What this task involves —
Where the word "more" shows up in the entries below, please copy the whole line.

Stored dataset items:
================

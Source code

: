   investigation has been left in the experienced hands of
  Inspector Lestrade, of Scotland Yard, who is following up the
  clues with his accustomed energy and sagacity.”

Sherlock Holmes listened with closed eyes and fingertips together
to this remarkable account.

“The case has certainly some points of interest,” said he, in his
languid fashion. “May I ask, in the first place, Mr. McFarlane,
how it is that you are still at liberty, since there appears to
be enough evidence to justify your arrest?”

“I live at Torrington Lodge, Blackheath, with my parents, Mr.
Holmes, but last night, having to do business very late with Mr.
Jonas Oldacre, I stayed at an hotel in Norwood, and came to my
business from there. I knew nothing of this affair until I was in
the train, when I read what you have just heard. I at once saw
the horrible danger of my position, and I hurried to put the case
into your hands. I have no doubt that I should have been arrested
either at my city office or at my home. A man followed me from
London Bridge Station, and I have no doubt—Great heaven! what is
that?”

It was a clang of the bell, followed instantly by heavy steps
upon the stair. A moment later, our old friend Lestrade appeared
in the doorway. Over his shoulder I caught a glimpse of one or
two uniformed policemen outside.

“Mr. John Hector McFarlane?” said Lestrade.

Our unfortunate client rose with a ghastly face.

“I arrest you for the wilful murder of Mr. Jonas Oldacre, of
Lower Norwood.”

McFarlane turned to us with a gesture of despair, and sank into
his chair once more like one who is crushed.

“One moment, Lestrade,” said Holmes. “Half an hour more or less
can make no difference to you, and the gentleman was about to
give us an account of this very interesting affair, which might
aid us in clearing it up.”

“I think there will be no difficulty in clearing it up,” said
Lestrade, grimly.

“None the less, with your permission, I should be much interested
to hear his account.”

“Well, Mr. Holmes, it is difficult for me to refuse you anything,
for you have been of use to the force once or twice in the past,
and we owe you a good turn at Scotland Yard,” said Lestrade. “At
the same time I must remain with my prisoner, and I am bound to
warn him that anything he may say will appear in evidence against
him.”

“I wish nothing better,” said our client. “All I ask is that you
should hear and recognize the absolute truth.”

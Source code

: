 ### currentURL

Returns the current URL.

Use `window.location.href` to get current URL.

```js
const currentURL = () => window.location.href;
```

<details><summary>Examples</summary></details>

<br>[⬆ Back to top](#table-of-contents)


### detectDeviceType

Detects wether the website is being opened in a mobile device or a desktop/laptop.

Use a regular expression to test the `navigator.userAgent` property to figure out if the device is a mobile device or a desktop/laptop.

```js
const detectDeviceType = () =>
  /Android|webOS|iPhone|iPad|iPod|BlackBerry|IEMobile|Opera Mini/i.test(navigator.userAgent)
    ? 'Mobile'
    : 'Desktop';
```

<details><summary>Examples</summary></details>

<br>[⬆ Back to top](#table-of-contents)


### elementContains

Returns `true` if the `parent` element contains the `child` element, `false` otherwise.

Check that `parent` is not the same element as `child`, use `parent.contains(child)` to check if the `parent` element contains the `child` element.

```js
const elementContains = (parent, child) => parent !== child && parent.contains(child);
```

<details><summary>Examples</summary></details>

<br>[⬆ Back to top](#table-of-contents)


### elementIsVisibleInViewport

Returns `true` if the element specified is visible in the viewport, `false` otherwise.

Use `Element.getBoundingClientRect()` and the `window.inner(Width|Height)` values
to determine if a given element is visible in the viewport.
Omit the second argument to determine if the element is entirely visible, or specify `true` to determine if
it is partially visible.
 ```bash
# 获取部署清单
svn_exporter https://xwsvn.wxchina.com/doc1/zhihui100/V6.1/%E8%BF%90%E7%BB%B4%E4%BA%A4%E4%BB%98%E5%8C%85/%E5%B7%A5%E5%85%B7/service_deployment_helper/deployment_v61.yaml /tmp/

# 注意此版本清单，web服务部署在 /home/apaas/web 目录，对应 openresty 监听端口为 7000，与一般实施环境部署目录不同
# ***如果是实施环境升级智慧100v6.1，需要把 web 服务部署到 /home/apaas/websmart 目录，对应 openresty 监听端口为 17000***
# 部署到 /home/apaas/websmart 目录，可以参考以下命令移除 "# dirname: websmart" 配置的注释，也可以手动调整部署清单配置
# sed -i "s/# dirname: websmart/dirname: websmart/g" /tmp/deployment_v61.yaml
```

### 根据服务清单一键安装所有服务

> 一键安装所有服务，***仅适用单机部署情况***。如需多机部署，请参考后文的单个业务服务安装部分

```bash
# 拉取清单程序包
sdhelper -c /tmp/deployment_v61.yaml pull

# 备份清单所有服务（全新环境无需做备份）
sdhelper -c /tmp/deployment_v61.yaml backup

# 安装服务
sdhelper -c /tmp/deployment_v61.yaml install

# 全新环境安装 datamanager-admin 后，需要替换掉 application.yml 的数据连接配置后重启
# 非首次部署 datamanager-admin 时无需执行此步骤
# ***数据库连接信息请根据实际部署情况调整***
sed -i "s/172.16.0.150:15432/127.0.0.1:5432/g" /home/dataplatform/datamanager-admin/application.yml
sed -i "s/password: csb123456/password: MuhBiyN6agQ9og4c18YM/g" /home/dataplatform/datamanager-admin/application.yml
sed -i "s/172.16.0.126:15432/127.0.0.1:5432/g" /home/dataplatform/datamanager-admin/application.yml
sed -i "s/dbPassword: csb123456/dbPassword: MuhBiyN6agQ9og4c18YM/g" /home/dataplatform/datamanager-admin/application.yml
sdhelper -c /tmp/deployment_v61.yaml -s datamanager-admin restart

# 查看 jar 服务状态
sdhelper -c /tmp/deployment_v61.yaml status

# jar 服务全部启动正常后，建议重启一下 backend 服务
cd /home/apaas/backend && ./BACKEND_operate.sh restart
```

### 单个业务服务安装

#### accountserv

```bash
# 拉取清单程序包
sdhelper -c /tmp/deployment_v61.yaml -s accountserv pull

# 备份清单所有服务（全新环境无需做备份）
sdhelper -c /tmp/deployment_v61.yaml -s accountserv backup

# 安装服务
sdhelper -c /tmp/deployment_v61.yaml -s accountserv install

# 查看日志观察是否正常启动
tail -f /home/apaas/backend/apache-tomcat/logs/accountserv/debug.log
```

================

Answer —
his chair once more like one who is crushed.
“One moment, Lestrade,” said Holmes. “Half an hour more or less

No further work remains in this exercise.